For the last one-and-a-half years, 15-year-old Nazia (name changed) has not been to school. The reason: Her 20-year-old neighbour, who wants to marry her forcibly, keeps on threatening and stalking her and had also kidnapped her.
Nazia, hailing from a small village at Ratua in Malda, has since been running from pillar to post to ensure that she can continue with her studies. On Wednesday, she attended a programme on child marriage in Malda and spoke on her ordeal. When mediapersons thronged her small mud house on Thursday, she initially refused to come out.
Speaking to The Indian Express, Nazia said: “This is why child marriages continue here. We are girls and have to follow social compulsions. I want to continue with my studies. But my parents are weak and scared of the threats. They are continuously receiving threats from villagers.
My parents have bowed to them, but I have not.” “I went to Malda, 40 km from my village, several times with my elder brother. I met administration officials and sought help. I also went to the Ratua police station and asked for security. Nothing happened. How would I continue with my studies?” she asked.

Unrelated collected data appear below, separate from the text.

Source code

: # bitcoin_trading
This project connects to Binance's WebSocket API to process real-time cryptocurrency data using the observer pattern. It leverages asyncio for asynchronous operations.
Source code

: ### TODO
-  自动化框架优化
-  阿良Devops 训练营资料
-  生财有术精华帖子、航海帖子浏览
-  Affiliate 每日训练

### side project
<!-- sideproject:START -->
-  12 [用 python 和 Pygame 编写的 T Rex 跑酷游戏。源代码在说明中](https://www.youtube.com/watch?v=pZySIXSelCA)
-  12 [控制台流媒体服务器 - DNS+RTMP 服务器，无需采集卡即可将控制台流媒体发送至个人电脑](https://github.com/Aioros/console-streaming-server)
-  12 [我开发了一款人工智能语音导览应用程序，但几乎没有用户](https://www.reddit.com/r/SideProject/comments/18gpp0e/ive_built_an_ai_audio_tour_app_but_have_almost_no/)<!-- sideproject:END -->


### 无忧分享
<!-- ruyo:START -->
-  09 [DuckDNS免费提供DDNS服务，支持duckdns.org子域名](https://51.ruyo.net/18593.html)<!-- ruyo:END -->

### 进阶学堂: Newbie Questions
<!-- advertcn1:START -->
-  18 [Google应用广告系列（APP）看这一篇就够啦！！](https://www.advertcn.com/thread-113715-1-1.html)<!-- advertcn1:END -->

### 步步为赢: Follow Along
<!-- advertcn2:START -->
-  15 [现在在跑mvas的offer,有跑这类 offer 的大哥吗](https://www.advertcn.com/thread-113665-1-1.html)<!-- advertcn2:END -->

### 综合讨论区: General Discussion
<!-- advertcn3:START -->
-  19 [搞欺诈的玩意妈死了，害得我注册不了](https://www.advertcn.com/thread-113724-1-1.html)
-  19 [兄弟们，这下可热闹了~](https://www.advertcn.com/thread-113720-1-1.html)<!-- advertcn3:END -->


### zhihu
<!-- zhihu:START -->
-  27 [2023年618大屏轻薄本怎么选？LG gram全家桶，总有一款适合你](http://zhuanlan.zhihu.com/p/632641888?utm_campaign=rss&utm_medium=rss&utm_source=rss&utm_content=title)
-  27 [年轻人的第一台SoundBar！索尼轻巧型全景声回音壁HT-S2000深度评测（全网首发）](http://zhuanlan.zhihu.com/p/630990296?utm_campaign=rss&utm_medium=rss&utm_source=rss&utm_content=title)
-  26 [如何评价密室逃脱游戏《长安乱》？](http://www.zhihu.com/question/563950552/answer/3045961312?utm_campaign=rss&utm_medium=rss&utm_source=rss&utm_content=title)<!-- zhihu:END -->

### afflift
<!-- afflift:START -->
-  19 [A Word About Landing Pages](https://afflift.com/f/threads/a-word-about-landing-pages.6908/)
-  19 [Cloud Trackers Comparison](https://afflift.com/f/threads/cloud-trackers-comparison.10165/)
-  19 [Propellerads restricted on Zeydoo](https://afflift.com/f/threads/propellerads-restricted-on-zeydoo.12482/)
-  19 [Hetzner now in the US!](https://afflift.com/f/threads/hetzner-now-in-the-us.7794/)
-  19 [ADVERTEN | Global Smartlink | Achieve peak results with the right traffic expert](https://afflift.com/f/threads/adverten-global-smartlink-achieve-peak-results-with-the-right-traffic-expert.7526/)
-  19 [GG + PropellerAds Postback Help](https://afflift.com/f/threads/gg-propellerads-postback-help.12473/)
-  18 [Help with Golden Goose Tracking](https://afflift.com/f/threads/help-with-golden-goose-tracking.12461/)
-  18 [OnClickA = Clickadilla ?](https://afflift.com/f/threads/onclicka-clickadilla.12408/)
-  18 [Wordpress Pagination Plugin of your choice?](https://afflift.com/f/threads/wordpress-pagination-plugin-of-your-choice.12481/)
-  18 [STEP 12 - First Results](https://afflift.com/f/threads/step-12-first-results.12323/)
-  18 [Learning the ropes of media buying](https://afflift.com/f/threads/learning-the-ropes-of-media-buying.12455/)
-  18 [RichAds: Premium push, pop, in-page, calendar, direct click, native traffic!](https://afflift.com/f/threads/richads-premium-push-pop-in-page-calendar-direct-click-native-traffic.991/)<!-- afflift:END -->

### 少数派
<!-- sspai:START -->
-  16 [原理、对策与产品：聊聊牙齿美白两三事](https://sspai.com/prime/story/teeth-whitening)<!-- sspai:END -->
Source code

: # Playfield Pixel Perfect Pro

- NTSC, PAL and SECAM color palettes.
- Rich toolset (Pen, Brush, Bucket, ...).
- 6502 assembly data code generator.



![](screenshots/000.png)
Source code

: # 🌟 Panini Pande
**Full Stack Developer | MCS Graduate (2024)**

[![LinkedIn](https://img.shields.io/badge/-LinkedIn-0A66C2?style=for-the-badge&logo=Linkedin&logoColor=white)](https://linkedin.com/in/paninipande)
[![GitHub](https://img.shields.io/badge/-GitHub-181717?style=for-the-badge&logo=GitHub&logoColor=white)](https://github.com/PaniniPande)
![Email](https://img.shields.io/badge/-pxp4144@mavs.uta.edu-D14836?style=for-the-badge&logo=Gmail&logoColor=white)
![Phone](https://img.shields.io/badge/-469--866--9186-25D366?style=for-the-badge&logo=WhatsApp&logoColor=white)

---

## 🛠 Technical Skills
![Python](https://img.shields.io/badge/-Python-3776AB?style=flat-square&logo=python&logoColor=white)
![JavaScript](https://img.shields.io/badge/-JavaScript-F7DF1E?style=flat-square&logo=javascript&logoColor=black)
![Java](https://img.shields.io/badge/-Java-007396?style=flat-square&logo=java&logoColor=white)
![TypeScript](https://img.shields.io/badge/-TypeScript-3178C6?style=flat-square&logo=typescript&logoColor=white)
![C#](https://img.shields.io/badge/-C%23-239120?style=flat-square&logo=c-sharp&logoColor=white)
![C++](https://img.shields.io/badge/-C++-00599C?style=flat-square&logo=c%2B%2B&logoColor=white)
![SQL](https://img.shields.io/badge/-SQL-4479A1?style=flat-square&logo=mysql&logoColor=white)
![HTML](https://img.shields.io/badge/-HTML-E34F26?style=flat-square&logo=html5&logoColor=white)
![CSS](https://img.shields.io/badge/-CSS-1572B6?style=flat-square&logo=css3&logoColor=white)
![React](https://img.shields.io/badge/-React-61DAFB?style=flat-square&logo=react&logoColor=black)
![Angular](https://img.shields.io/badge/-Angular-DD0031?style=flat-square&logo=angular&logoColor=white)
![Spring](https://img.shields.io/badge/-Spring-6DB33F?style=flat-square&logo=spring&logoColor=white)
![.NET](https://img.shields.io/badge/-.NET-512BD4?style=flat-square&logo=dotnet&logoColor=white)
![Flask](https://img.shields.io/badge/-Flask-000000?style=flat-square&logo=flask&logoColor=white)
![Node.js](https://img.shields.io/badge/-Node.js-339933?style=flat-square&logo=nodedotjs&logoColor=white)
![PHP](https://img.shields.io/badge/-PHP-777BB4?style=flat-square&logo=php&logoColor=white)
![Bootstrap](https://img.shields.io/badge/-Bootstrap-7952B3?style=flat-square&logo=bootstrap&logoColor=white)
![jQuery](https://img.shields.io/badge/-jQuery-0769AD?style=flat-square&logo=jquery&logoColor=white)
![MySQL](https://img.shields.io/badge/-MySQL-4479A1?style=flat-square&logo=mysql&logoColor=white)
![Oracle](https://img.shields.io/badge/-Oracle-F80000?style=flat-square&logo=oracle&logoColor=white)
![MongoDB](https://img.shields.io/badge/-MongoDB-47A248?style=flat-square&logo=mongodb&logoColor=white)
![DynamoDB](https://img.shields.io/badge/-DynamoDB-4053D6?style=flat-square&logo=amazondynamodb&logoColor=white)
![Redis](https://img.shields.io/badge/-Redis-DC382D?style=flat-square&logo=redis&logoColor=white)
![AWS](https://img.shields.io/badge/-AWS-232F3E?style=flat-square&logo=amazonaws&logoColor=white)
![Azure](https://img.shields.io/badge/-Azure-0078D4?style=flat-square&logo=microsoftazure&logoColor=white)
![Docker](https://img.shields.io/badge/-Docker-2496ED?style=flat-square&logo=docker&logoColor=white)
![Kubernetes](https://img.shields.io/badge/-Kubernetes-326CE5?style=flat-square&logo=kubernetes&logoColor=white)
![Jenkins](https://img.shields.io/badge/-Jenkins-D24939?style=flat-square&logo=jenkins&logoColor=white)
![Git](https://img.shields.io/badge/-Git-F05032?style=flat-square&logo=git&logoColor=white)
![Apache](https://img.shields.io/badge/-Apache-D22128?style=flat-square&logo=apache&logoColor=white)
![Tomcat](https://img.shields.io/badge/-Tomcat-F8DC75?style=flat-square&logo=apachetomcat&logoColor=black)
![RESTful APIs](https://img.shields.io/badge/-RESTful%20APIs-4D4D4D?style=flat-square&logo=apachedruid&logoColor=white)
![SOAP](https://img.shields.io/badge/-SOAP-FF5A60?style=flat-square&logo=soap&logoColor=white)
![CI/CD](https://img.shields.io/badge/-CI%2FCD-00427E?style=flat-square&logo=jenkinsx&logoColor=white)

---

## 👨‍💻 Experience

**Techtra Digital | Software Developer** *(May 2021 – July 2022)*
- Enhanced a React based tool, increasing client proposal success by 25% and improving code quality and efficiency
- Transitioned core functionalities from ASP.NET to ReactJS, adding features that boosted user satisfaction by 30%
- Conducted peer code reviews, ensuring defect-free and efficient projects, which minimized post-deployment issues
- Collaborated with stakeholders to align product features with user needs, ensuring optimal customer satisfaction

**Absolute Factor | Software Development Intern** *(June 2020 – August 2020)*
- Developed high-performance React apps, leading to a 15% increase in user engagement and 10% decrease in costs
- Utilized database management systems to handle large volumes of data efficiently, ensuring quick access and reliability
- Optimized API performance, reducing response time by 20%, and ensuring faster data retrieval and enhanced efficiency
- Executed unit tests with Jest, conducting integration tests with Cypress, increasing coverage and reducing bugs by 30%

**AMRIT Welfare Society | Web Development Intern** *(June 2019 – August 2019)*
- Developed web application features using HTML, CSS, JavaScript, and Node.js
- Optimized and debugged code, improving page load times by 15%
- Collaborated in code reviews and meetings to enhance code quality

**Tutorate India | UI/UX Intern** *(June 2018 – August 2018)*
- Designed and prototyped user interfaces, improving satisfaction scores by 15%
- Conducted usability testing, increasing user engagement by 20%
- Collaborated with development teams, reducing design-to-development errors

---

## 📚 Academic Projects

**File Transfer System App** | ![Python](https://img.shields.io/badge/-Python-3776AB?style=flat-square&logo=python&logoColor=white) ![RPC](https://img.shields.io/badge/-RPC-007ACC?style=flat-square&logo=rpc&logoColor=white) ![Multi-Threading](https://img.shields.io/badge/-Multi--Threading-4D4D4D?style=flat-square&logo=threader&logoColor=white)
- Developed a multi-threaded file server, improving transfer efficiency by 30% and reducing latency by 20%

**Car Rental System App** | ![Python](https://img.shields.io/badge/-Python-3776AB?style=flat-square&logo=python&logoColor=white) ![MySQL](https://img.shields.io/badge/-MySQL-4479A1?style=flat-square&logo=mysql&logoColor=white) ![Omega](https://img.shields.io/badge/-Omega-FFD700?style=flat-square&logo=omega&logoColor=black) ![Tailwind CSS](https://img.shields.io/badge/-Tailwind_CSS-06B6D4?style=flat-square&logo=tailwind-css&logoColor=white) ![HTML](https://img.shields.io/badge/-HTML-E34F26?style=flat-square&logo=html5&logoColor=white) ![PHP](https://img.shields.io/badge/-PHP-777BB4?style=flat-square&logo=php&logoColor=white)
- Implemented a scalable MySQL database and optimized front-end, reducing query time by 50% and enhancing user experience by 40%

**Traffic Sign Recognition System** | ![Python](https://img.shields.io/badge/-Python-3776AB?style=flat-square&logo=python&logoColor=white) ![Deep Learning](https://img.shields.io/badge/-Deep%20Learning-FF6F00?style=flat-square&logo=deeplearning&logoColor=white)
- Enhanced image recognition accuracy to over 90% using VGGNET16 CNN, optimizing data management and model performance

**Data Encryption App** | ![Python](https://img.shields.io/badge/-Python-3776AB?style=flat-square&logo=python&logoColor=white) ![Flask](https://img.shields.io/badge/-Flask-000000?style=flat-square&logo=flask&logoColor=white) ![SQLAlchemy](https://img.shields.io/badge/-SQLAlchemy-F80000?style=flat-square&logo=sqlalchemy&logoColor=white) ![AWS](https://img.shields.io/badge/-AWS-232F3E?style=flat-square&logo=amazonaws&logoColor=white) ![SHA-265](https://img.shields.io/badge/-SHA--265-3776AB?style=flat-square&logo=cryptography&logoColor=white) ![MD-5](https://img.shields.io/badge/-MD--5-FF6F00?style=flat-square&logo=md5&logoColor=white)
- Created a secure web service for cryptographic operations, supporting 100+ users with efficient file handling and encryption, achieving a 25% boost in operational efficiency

“I never asked for money. I only asked for my right to study and not to get married. My neighbour always stalks me. They kidnapped me a year ago and I was rescued from North-24 Parganas after four days. My family lodged a complaint. He was arrested but was granted bail after 14 days,” Nazia further said.
She added: “We were so scared that I could not go to school for the last one-and-a-half years. During examinations, I elder brother accompanies me to the school. I would appear for my Class X Boards next year and I am not getting any support.” Nazia goes to a madrasa, which is 3 km from her house.
“I took the number of a child helpline from a friend. I gave a missed call to the number, as I did not have any money to make a call. They called me back and promised that they would help me. But nothing happened,” she said.
“People praise Malala Yousafzai (Nobel peace prize winner from Pakistan) because she fought against child marriage and for the education of the girl child. I have also been inspired by her. But when I beg to be allowed to study, why am I ignored? Why no NGO or the administration helps me out?” she asks.
Nazia’s father, a farmer, said: “We are scared as they attack my house very often. The police did not help me. My daughter is determined to continue with her studies. She is so brave. Now, we have decided to stand by her side.”
It was only on Thursday that a team from the district administration went to visit Nazia at her house.
When contacted about the complaint Nazia had lodged against her neighbour, a police officer said: “This is an old case, I will have to look for the case papers and then only can comment.”